Mosquitoes Needle Moscow A Sign Of The Run-Down Economy, Pests Mutate Into Nastier Suckers

Clara Germani Baltimore Sun

It’s springtime, tulips are blooming, the air is crisp and Muscovites are arming themselves with their vacuum cleaners for nighttime battle with the demons of the night - mosquitoes.

These aren’t just any mosquitoes. These “basement mosquitoes,” known formally in Latin as “Culex Pipiens Pallens,” breed in the depths of Moscow’s high-rise apartment buildings and buzz their way into the lives of Muscovites through ventilation shafts.

They are particularly insidious because they have adapted - “MUTATED!” screamed one tabloid here - to the cozy basement life and developed certain idiosyncrasies.

“In our lifetime, we’ve witnessed the advent of practically a whole new insect that has acquired a whole specialization,” said Olga Goronenkova, head of the Moscow department of medical parasitology.

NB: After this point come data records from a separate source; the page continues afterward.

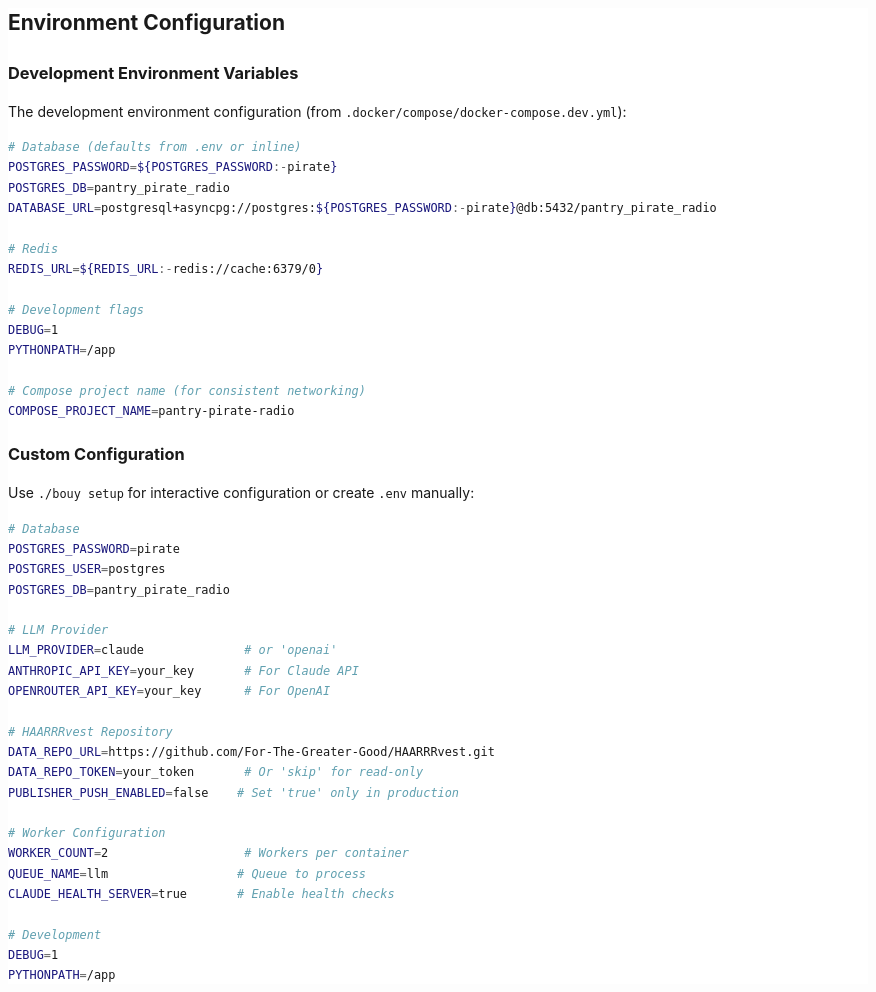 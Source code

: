 
## Environment Configuration

### Development Environment Variables

The development environment configuration (from `.docker/compose/docker-compose.dev.yml`):

```bash
# Database (defaults from .env or inline)
POSTGRES_PASSWORD=${POSTGRES_PASSWORD:-pirate}
POSTGRES_DB=pantry_pirate_radio
DATABASE_URL=postgresql+asyncpg://postgres:${POSTGRES_PASSWORD:-pirate}@db:5432/pantry_pirate_radio

# Redis
REDIS_URL=${REDIS_URL:-redis://cache:6379/0}

# Development flags
DEBUG=1
PYTHONPATH=/app

# Compose project name (for consistent networking)
COMPOSE_PROJECT_NAME=pantry-pirate-radio
```

### Custom Configuration

Use `./bouy setup` for interactive configuration or create `.env` manually:

```bash
# Database
POSTGRES_PASSWORD=pirate
POSTGRES_USER=postgres
POSTGRES_DB=pantry_pirate_radio

# LLM Provider
LLM_PROVIDER=claude              # or 'openai'
ANTHROPIC_API_KEY=your_key       # For Claude API
OPENROUTER_API_KEY=your_key      # For OpenAI

# HAARRRvest Repository
DATA_REPO_URL=https://github.com/For-The-Greater-Good/HAARRRvest.git
DATA_REPO_TOKEN=your_token       # Or 'skip' for read-only
PUBLISHER_PUSH_ENABLED=false    # Set 'true' only in production

# Worker Configuration
WORKER_COUNT=2                   # Workers per container
QUEUE_NAME=llm                  # Queue to process
CLAUDE_HEALTH_SERVER=true       # Enable health checks

# Development
DEBUG=1
PYTHONPATH=/app
```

“They don’t hibernate in winter like normal mosquitoes. They lay eggs without ever having fed on blood, unlike normal female mosquitoes that need to suck blood to produce offspring. And this mosquito attacks people five or six times before it rests on a wall.”

“We don’t use appliances or chemicals,” said Alexei Pavlov, 24, a geography teacher with a lot of mosquitoes at home. “My parents turn off the lights, let them settle on the ceiling, then they flip on the lights and they attack with the vacuum cleaner,” he said, echoing the hunting technique of other tormented Muscovites.

“It gets most of them - maybe 10 or 20. But all it takes is one or two to prevent you from sleeping.”

The little pests are the legacy of the decline of the Soviet, and now Russian, economy, entomologists say. As the economy got worse, so did the maintenance of government-owned apartment buildings. The less upkeep, the more deterioration of pipes and the more standing water in basements.

“All mosquitoes need is a small pool of water to reproduce,” Goronenkova said.

Youngsters are often the most defenseless against the mosquitoes, said Rima Gornostaeva, a senior researcher at the Institute of Medical Parasitology and Tropical Medicine.

“Often children are bitten so much that it is mistaken for a disease, and they are turned away from kindergarten,” she said.

Goronenkova, who hears many of the outraged complaints, suggested too that the mosquitoes “cause neuroses - just because people lose so much sleep.”